It is required that the lines from the top of the listing through the line with "Et voici la" be reproduced exactly, excluding pictures.

########

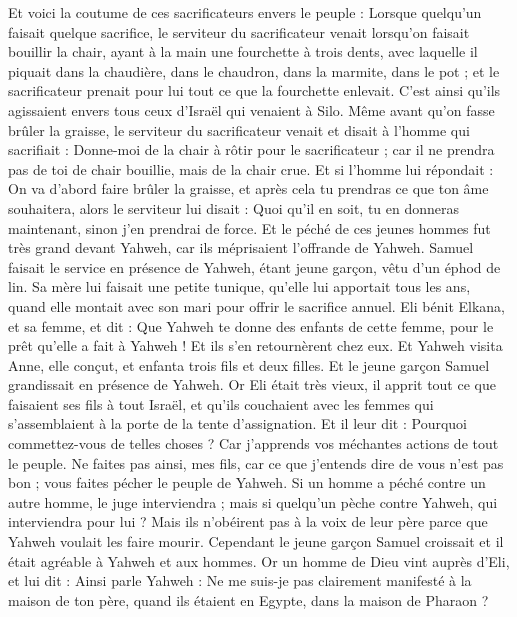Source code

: \begin{multicols}{2}
Et voici la coutume de ces sacrificateurs envers le peuple : Lorsque quelqu'un faisait quelque sacrifice, le serviteur du sacrificateur venait lorsqu'on faisait bouillir la chair, ayant à la main une fourchette à trois dents,
avec laquelle il piquait dans la chaudière, dans le chaudron, dans la marmite, dans le pot ; et le sacrificateur prenait pour lui tout ce que la fourchette enlevait. C’est ainsi qu’ils agissaient envers tous ceux d'Israël qui venaient à Silo.
Même avant qu'on fasse brûler la graisse, le serviteur du sacrificateur venait et disait à l'homme qui sacrifiait : Donne-moi de la chair à rôtir pour le sacrificateur ; car il ne prendra pas de toi de chair bouillie, mais de la chair crue.
Et si l'homme lui répondait : On va d’abord faire brûler la graisse, et après cela tu prendras ce que ton âme souhaitera, alors le serviteur lui disait : Quoi qu'il en soit, tu en donneras maintenant, sinon j'en prendrai de force.
Et le péché de ces jeunes hommes fut très grand devant Yahweh, car ils méprisaient l’offrande de Yahweh.
Samuel faisait le service en présence de Yahweh, étant jeune garçon, vêtu d'un éphod de lin.
Sa mère lui faisait une petite tunique, qu'elle lui apportait tous les ans, quand elle montait avec son mari pour offrir le sacrifice annuel.
Eli bénit Elkana, et sa femme, et dit : Que Yahweh te donne des enfants de cette femme, pour le prêt qu’elle a fait à Yahweh ! Et ils s'en retournèrent chez eux.
Et Yahweh visita Anne, elle conçut, et enfanta trois fils et deux filles. Et le jeune garçon Samuel grandissait en présence de Yahweh.
Or Eli était très vieux, il apprit tout ce que faisaient ses fils à tout Israël, et qu'ils couchaient avec les femmes qui s'assemblaient à la porte de la tente d'assignation.
Et il leur dit : Pourquoi commettez-vous de telles choses ? Car j'apprends vos méchantes actions de tout le peuple.
Ne faites pas ainsi, mes fils, car ce que j'entends dire de vous n'est pas bon ; vous faites pécher le peuple de Yahweh.
Si un homme a péché contre un autre homme, le juge interviendra ; mais si quelqu'un pèche contre Yahweh, qui interviendra pour lui ? Mais ils n'obéirent pas à la voix de leur père parce que Yahweh voulait les faire mourir.
Cependant le jeune garçon Samuel croissait et il était agréable à Yahweh et aux hommes.
Or un homme de Dieu vint auprès d’Eli, et lui dit : Ainsi parle Yahweh : Ne me suis-je pas clairement manifesté à la maison de ton père, quand ils étaient en Egypte, dans la maison de Pharaon ?

\end{multicols}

########

**RESULT BELOW:**
Source code

: \begin{multicols}{2}
Et voici la coutume de ces sacrificateurs envers le peuple : Lorsque quelqu'un faisait quelque sacrifice, le serviteur du sacrificateur venait lorsqu'on faisait bouillir la chair, ayant à la main une fourchette à trois dents,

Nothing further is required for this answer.